Tim Ford, chief executive at Treasury Wine Estates (TWE), has provided the Australian Financial Review (AFR) with further insight into ongoing discussions concerning the option of either selling or de-merging its less expensive wine brands. 

The move, which was first raised as a possibility in the Group's February interim results, would result in an increased focus on TWE's premium wines business and Penfolds label. Should it go down this path, TWE will likely have a much heavier reliance on wines priced above $30 per bottle.

“It could be anywhere between 90% to 100%,” said Ford to the AFR

Currently, about 75% of company profits are attributed to Penfolds and Treasury Americas. The move currently under consideration would further increase this focus, and is reportedly being motivated by trends in the global wine market moving away from sub $15 price points. 

“That’s where the consumer is going, that’s where the market is going,” said Ford. 

The brands that TWE is considering selling or de-merging into a separate entity are those that currently form part of the group’s Treasury Premium Brands portfolio and include Wynns, Pepperjack, Lindemans, Seppelt, Rawson’s Retreat, Squealing Pig and Wolf Blass.
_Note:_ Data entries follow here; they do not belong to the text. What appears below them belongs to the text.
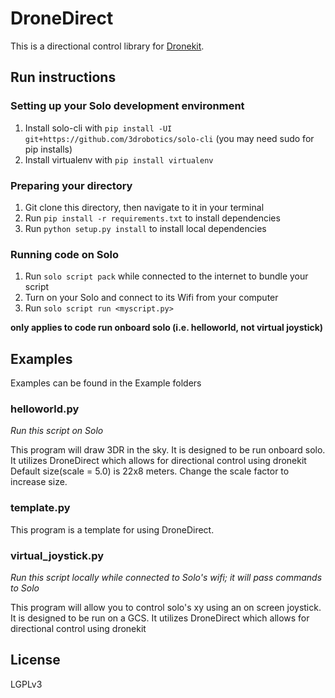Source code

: DroneDirect
==============
This is a directional control library for [Dronekit](http://dronekit.io/).

## Run instructions

### Setting up your Solo development environment

1. Install solo-cli with `pip install -UI git+https://github.com/3drobotics/solo-cli` (you may need sudo for pip installs)
1. Install virtualenv with `pip install virtualenv`

### Preparing your directory

1. Git clone this directory, then navigate to it in your terminal
1. Run `pip install -r requirements.txt` to install dependencies
1. Run `python setup.py install` to install local dependencies

### Running code on Solo

1. Run `solo script pack` while connected to the internet to bundle your script
1. Turn on your Solo and connect to its Wifi from your computer
1. Run `solo script run <myscript.py>`

**only applies to code run onboard solo (i.e. helloworld, not virtual joystick)**

## Examples
Examples can be found in the Example folders

### helloworld.py
*Run this script on Solo*

This program will draw 3DR in the sky. It is designed to be run onboard solo.
It utilizes DroneDirect which allows for directional control using dronekit
Default size(scale = 5.0) is 22x8 meters. Change the scale factor to increase size.

### template.py
This program is a template for using DroneDirect.

### virtual_joystick.py
*Run this script locally while connected to Solo's wifi; it will pass commands to Solo*

This program will allow you to control solo's xy using an on screen joystick.
It is designed to be run on a GCS.
It utilizes DroneDirect which allows for directional control using dronekit

## License
LGPLv3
Also included in discussions are other mid or lower-priced labels such as Sterling Vineyards, 19 Crimes, Matua, St Hubert’s and Castello di Gabbiano.
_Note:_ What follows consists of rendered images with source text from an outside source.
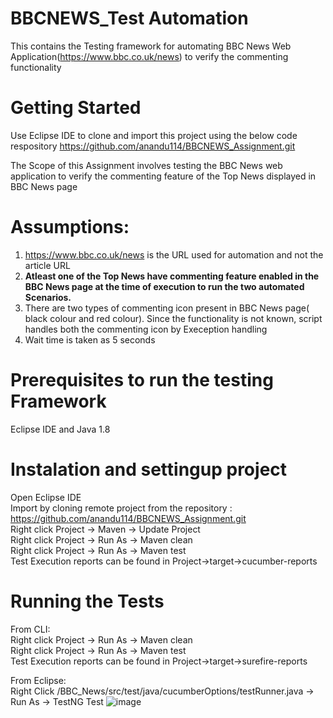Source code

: # BBCNEWS_Test Automation
This contains the Testing framework for automating BBC News Web Application(https://www.bbc.co.uk/news) to verify the commenting functionality
# Getting Started
Use Eclipse IDE to clone and import this project using the below code respository
https://github.com/anandu114/BBCNEWS_Assignment.git

The Scope of this Assignment involves testing the BBC News web application to verify the commenting feature of the Top News displayed in BBC News page

# Assumptions:
1. https://www.bbc.co.uk/news is the URL used for automation and not the article URL
2. **Atleast one of the Top News have commenting feature enabled in the BBC News page at the time of execution to run the two automated Scenarios.**
3. There are two types of commenting icon present in BBC News page( black colour and red colour). Since the functionality is not known, script handles both the commenting icon by Exeception handling
4. Wait time is taken as 5 seconds

# Prerequisites to run the testing Framework
Eclipse IDE and Java 1.8 

# Instalation and settingup project
Open Eclipse IDE
<br/>Import by cloning remote project from the repository : https://github.com/anandu114/BBCNEWS_Assignment.git
<br/>Right click Project -> Maven -> Update Project
<br/>Right click Project -> Run As -> Maven clean
<br/>Right click Project -> Run As -> Maven test
<br/>Test Execution reports can be found in Project->target->cucumber-reports

# Running the Tests

From CLI:
<br/>Right click Project -> Run As -> Maven clean
<br/>Right click Project -> Run As -> Maven test
<br/>Test Execution reports can be found in Project->target->surefire-reports

From Eclipse:
<br/>Right Click /BBC_News/src/test/java/cucumberOptions/testRunner.java -> Run As -> TestNG Test
![image](https://user-images.githubusercontent.com/64327619/199359942-8d17bb68-585f-4668-a070-5f7e4c47b473.png)
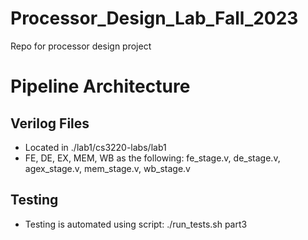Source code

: # Processor_Design_Lab_Fall_2023
Repo for processor design project

# Pipeline Architecture
## Verilog Files
- Located in ./lab1/cs3220-labs/lab1
- FE, DE, EX, MEM, WB as the following: fe_stage.v, de_stage.v, agex_stage.v, mem_stage.v, wb_stage.v
## Testing
- Testing is automated using script: ./run_tests.sh part3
Tim Ford told the AFR that a decision about whether TWE would de-merge or sell off its cheaper brands would be made over coming months, with the decided actions likely to be put into place by December.
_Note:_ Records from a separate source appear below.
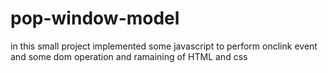 # pop-window-model
in this small project implemented some javascript to perform onclink event and some dom operation and ramaining of HTML and css 
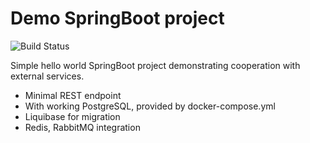 # Demo SpringBoot project
![Build Status](https://github.com/ph4r05/ph4-springboot-demo/actions/workflows/build.yml/badge.svg)

Simple hello world SpringBoot project demonstrating cooperation with external services.

- Minimal REST endpoint
- With working PostgreSQL, provided by docker-compose.yml
- Liquibase for migration
- Redis, RabbitMQ integration
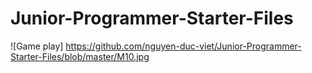 # Junior-Programmer-Starter-Files
![Game play] https://github.com/nguyen-duc-viet/Junior-Programmer-Starter-Files/blob/master/M10.jpg
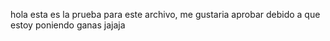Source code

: hola esta es la prueba para este archivo, me gustaria aprobar debido a que estoy poniendo ganas jajaja
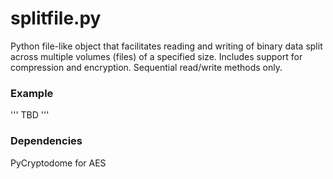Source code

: # splitfile.py

Python file-like object that facilitates reading and writing of binary data split across multiple volumes (files) of a specified size. Includes support for compression and encryption.  Sequential read/write methods only.

### Example
'''
TBD
'''
### Dependencies

PyCryptodome for AES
The news has occurred just a week after TWE revealed its plans to increase the prices of the top tiers of its Penfolds range due to current demand exceeding supply. The news, which will likely see prices increase by 5-7%, followed closely behind the China’s Ministry of Commerce (MOFCOM) announcement on 28 March concerning the immediate removal of China’s tariffs on Australian wine imports. 

Despite the lifting of tariffs, TWE indicated in its February FY24 interim results that it is only anticipating small earnings contributions from its China sales for the remainder of F24. Profits are expected to develop momentum by F27 following incorporation of the Bin and Icon availability expansion currently in process.

“This is a medium-term growth opportunity that we will pursue in a deliberate and sustainable manner, focused on growing our portfolio in China while continuing the strong momentum that we have delivered in several global markets over recent years,” said Ford.

According to analysis provided to the AFR, approximately 300,000 cases of mid-tier wines from TWE are expected to be sold into China during the next financial year, delivering $22 million in additional earnings. 

Shares for TWE, an ASX listed company, have climbed more than 20% since the start of the year.

“The business is on-track to deliver mid-high single digit earnings growth in F24 and we remain confident that our premiumisation strategy, preeminent brand portfolio and attractive market fundamentals at luxury price points will allow us to continue to deliver our long-term growth ambitions,” said Ford.

“The Premium wine category, whilst resilient, is highly competitive and we continue to innovate and invest to achieve the goal of outperforming the category and importantly attracting new consumers to wine.”